= WHAT YOU WILL DO =
From the entries that follow, extract each line holding the string "maketitle".

= WORKING DATA =
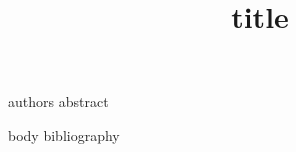 \documentclass[{{classOptions}}]{{{className}}}
\begin{document}
\title{ {{title}} }
{{authors}}
{{abstract}}
\let\stratummaketitle\maketitle
\maketitle
\renewcommand{\maketitle}{\let\maketitle\stratummaketitle}
{{body}}
{{bibliography}}
\end{document}
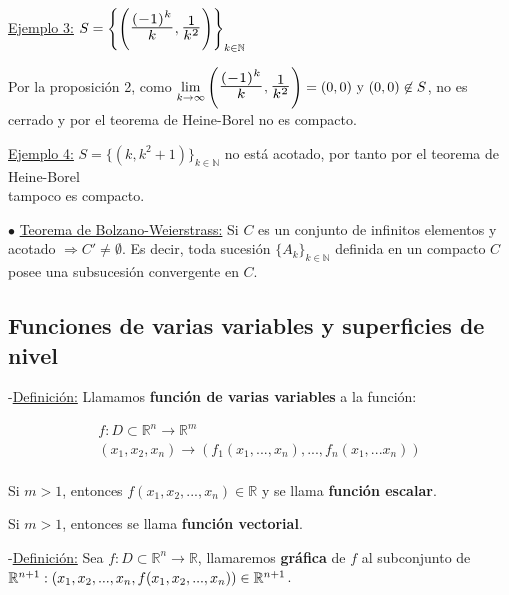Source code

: \documentclass[10pt, titlepage]{article}
\newcommand{\R}{\mathbb{R}}
\newcommand{\N}{\mathbb{N}}
\newcommand{\bfrac}[2]{\scalebox{1.4}{$\frac{#1}{#2}$}}
\newcommand{\definicion}{\noindent-\underline{Definición:} }
\newcommand{\teorema}[1][\!\!]{\noindent$\bullet$ \underline{Teorema #1:} }
\newcommand{\dindent}{\indent\indent}
\begin{document}
\underline{Ejemplo 3:} $S = \left \{ \left ( \bfrac{(-1)^k}{k}, \bfrac{1}{k^2} \right ) \right  \}_{k \in \N}$
\vspace{3mm}

\dindent Por la proposición 2, como $\displaystyle \lim_{k \to \infty} \left ( \bfrac{(-1)^k}{k},
 \bfrac{1}{k^2} \right ) = (0, 0) \text{ y } (0, 0) \not\in S$,  no es  cerrado y por el \dindent teorema de 
Heine-Borel no es compacto.
\vspace{5mm}

\underline{Ejemplo 4:} $S = \{(k, k^2+1)\}_{k \in \N}$ no está acotado, por tanto por el teorema de 
Heine-Borel \\ \indent tampoco es compacto.
\vspace{7mm}


\teorema[de Bolzano-Weierstrass] Si $C$ es un conjunto de infinitos elementos y acotado $\Rightarrow C' 
\neq \emptyset$. Es decir, toda sucesión $\{A_k\}_{k \in \N}$ definida en un compacto $C$ posee una 
subsucesión convergente en $C$.
\vspace{5mm}


\subsection{Funciones de varias variables y superficies de nivel}
\vspace{5mm}

\definicion Llamamos \textbf{función de varias variables} a la función:

\[
\boxed{
\begin{array}{c}

f : D \subset \R^n \to \R^m \\
(x_1, x_2, x_n) \to (f_1(x_1,..., x_n),..., f_n(x_1,...x_n))\\

\end{array}
}
\]
\vspace{3mm}

Si $m > 1$, entonces $f (x_1, x_2,..., x_n) \in \R$ y se llama \textbf{función escalar}.
\vspace{3mm}

Si $m > 1$, entonces se llama \textbf{función vectorial}.
\vspace{7mm}

\definicion Sea $f : D \subset \R^n \to \R$, llamaremos \textbf{gráfica} de $f$ al subconjunto de $\R^
{n+1} : \\ (x_1, x_2,..., x_n, f (x_1, x_2,..., x_n)) \in \R^{n+1}$.
\vspace{5mm}
\end{document}
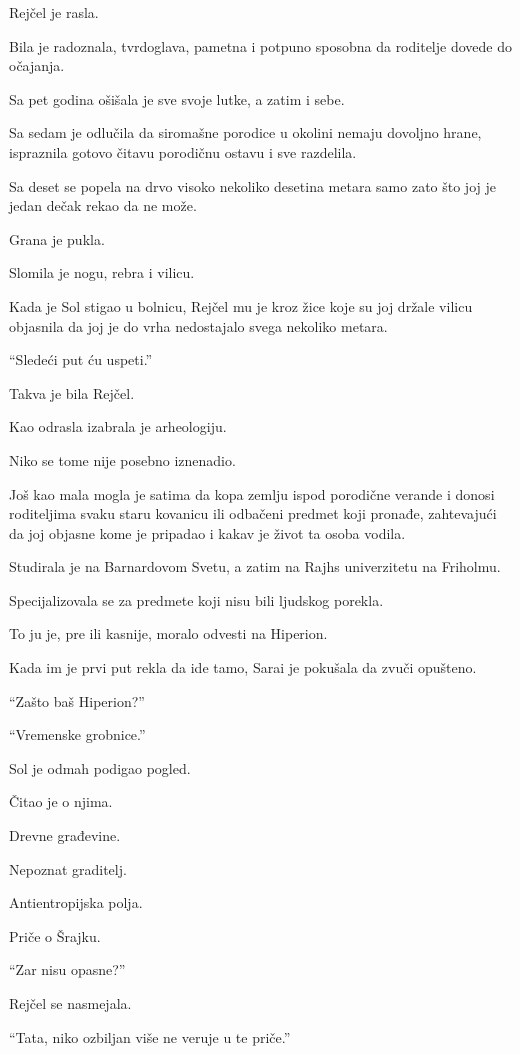 Rejčel je rasla.

Bila je radoznala, tvrdoglava, pametna i potpuno sposobna da roditelje dovede do očajanja.

Sa pet godina ošišala je sve svoje lutke, a zatim i sebe.

Sa sedam je odlučila da siromašne porodice u okolini nemaju dovoljno hrane, ispraznila gotovo čitavu porodičnu ostavu i sve razdelila.

Sa deset se popela na drvo visoko nekoliko desetina metara samo zato što joj je jedan dečak rekao da ne može.

Grana je pukla.

Slomila je nogu, rebra i vilicu.

Kada je Sol stigao u bolnicu, Rejčel mu je kroz žice koje su joj držale vilicu objasnila da joj je do vrha nedostajalo svega nekoliko metara.

``Sledeći put ću uspeti.''

Takva je bila Rejčel.

\bigskip

Kao odrasla izabrala je arheologiju.

Niko se tome nije posebno iznenadio.

Još kao mala mogla je satima da kopa zemlju ispod porodične verande i donosi roditeljima svaku staru kovanicu ili odbačeni predmet koji pronađe, zahtevajući da joj objasne kome je pripadao i kakav je život ta osoba vodila.

Studirala je na Barnardovom Svetu, a zatim na Rajhs univerzitetu na Friholmu.

Specijalizovala se za predmete koji nisu bili ljudskog porekla.

To ju je, pre ili kasnije, moralo odvesti na Hiperion.

Kada im je prvi put rekla da ide tamo, Sarai je pokušala da zvuči opušteno.

``Zašto baš Hiperion?''

``Vremenske grobnice.''

Sol je odmah podigao pogled.

Čitao je o njima.

Drevne građevine.

Nepoznat graditelj.

Antientropijska polja.

Priče o Šrajku.

``Zar nisu opasne?''

Rejčel se nasmejala.

``Tata, niko ozbiljan više ne veruje u te priče.''

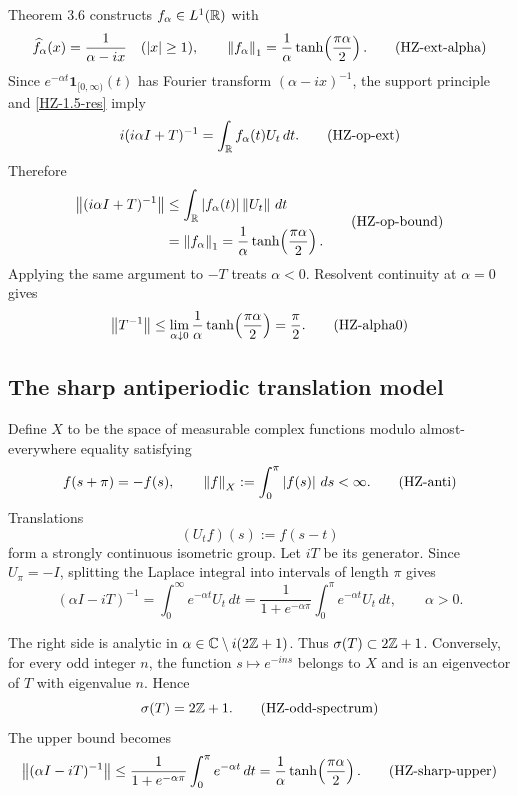 Theorem 3.6 constructs $f_\alpha\in L^1(\R)$ with
\[
  \widehat f_\alpha(x)=\frac{1}{\alpha-ix}
  \quad(|x|\ge1),
  \qquad
  \norm{f_\alpha}_1
  =\frac1\alpha\tanh\!\left(\frac{\pi\alpha}{2}\right).
  \tag{HZ-ext-alpha}\label{HZ-ext-alpha}
\]
Since $e^{-\alpha t}\mathbf1_{[0,\infty)}(t)$ has Fourier transform $(\alpha-ix)^{-1}$, the support principle and \eqref{HZ-1.5-res} imply
\[
  i(i\alpha I+T)^{-1}
  =\int_{\R}f_\alpha(t)U_t\,dt.
  \tag{HZ-op-ext}\label{HZ-op-ext}
\]
Therefore
\[
\begin{aligned}
  \norm{(i\alpha I+T)^{-1}}
  &\le \int_{\R}\abs{f_\alpha(t)}\norm{U_t}\,dt\\
  &=\norm{f_\alpha}_1
   =\frac1\alpha\tanh\!\left(\frac{\pi\alpha}{2}\right).
\end{aligned}
\tag{HZ-op-bound}\label{HZ-op-bound}
\]
Applying the same argument to $-T$ treats $\alpha<0$. Resolvent continuity at $\alpha=0$ gives
\[
  \norm{T^{-1}}
  \le\lim_{\alpha\downarrow0}
      \frac1\alpha\tanh\!\left(\frac{\pi\alpha}{2}\right)
  =\frac\pi2.
  \tag{HZ-alpha0}\label{HZ-alpha0}
\]

\subsection{The sharp antiperiodic translation model}

Define $X$ to be the space of measurable complex functions modulo almost-everywhere equality satisfying
\[
  f(s+\pi)=-f(s),
  \qquad
  \norm f_X:=\int_0^\pi\abs{f(s)}\,ds<\infty.
  \tag{HZ-anti}\label{HZ-anti}
\]
Translations
\[
  (U_tf)(s):=f(s-t)
  \tag{HZ-shift}\label{HZ-shift}
\]
form a strongly continuous isometric group. Let $iT$ be its generator. Since $U_\pi=-I$, splitting the Laplace integral into intervals of length $\pi$ gives
\[
  (\alpha I-iT)^{-1}
  =\int_0^\infty e^{-\alpha t}U_t\,dt
  =\frac{1}{1+e^{-\alpha\pi}}
     \int_0^\pi e^{-\alpha t}U_t\,dt,
  \qquad\alpha>0.
  \tag{HZ-periodic-res}\label{HZ-periodic-res}
\]

The right side is analytic in $\alpha\in\C\setminus i(2\Z+1)$. Thus $\sigma(T)\subset2\Z+1$. Conversely, for every odd integer $n$, the function $s\mapsto e^{-ins}$ belongs to $X$ and is an eigenvector of $T$ with eigenvalue $n$. Hence
\[
  \sigma(T)=2\Z+1.
  \tag{HZ-odd-spectrum}\label{HZ-odd-spectrum}
\]
The upper bound becomes
\[
  \norm{(\alpha I-iT)^{-1}}
  \le \frac{1}{1+e^{-\alpha\pi}}
      \int_0^\pi e^{-\alpha t}\,dt
  =\frac1\alpha\tanh\!\left(\frac{\pi\alpha}{2}\right).
  \tag{HZ-sharp-upper}\label{HZ-sharp-upper}
\]

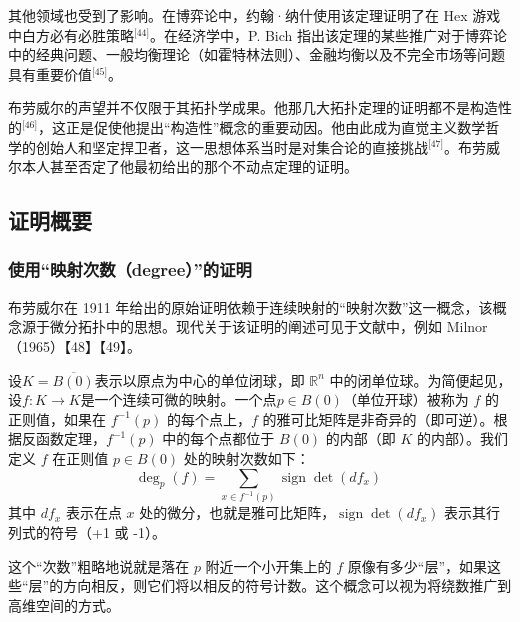 其他领域也受到了影响。在博弈论中，约翰·纳什使用该定理证明了在 Hex 游戏中白方必有必胜策略\(^\text{[44]}\)。在经济学中，P. Bich 指出该定理的某些推广对于博弈论中的经典问题、一般均衡理论（如霍特林法则）、金融均衡以及不完全市场等问题具有重要价值\(^\text{[45]}\)。

布劳威尔的声望并不仅限于其拓扑学成果。他那几大拓扑定理的证明都不是构造性的\(^\text{[46]}\)，这正是促使他提出“构造性”概念的重要动因。他由此成为直觉主义数学哲学的创始人和坚定捍卫者，这一思想体系当时是对集合论的直接挑战\(^\text{[47]}\)。布劳威尔本人甚至否定了他最初给出的那个不动点定理的证明。
\subsection{证明概要}
\subsubsection{使用“映射次数（degree）”的证明}
布劳威尔在 1911 年给出的原始证明依赖于连续映射的“映射次数”这一概念，该概念源于微分拓扑中的思想。现代关于该证明的阐述可见于文献中，例如 Milnor（1965）【48】【49】。

设$K = \overline{B(0)}$表示以原点为中心的单位闭球，即 $\mathbb{R}^n$ 中的闭单位球。为简便起见，设$f: K \to K$是一个连续可微的映射。一个点$p \in B(0)$（单位开球）被称为 $f$ 的正则值，如果在 $f^{-1}(p)$ 的每个点上，$f$ 的雅可比矩阵是非奇异的（即可逆）。根据反函数定理，$f^{-1}(p)$ 中的每个点都位于 $B(0)$ 的内部（即 $K$ 的内部）。我们定义 $f$ 在正则值 $p \in B(0)$ 处的映射次数如下：
$$
\deg_p(f) = \sum_{x \in f^{-1}(p)} \operatorname{sign} \det(df_x)~
$$
其中 $df_x$ 表示在点 $x$ 处的微分，也就是雅可比矩阵，$\operatorname{sign} \det(df_x)$ 表示其行列式的符号（+1 或 -1）。

这个“次数”粗略地说就是落在 $p$ 附近一个小开集上的 $f$ 原像有多少“层”，如果这些“层”的方向相反，则它们将以相反的符号计数。这个概念可以视为将绕数推广到高维空间的方式。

= RESPONSE BOX =
\let\stratummaketitle\maketitle
\maketitle
\renewcommand{\maketitle}{\let\maketitle\stratummaketitle}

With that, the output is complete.